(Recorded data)
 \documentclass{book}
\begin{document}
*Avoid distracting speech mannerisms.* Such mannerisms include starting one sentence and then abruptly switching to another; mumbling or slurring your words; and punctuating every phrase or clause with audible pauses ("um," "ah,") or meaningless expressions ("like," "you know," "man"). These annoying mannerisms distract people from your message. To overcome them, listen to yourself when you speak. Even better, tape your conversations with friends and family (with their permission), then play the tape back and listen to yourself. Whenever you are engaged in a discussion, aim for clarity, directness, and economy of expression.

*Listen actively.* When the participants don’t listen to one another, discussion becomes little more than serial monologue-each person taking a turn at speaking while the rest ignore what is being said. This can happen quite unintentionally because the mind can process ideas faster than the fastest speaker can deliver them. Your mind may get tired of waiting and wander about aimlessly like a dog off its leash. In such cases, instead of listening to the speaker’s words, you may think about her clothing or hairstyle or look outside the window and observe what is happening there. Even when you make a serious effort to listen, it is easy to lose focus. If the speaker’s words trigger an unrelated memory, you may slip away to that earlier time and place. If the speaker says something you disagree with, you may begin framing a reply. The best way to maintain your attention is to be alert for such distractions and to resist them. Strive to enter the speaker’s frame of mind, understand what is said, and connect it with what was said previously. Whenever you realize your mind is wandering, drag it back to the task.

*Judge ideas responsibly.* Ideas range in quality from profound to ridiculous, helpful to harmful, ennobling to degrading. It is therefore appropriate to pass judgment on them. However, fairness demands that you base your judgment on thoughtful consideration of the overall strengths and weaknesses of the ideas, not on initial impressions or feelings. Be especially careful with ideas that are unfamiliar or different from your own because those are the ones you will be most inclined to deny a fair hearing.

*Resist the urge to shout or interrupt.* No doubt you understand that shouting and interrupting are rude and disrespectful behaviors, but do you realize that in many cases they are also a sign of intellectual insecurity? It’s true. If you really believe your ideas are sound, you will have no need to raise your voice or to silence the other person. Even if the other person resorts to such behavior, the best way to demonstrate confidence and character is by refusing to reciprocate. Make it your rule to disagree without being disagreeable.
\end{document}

WHAT THIS TASK INVOLVES
Starting with the first line of the entries, transcribe every line up to and including the one with "economy of expression.".

REPLY TO THE EXERCISE
 \documentclass{book}
\begin{document}
*Avoid distracting speech mannerisms.* Such mannerisms include starting one sentence and then abruptly switching to another; mumbling or slurring your words; and punctuating every phrase or clause with audible pauses ("um," "ah,") or meaningless expressions ("like," "you know," "man"). These annoying mannerisms distract people from your message. To overcome them, listen to yourself when you speak. Even better, tape your conversations with friends and family (with their permission), then play the tape back and listen to yourself. Whenever you are engaged in a discussion, aim for clarity, directness, and economy of expression.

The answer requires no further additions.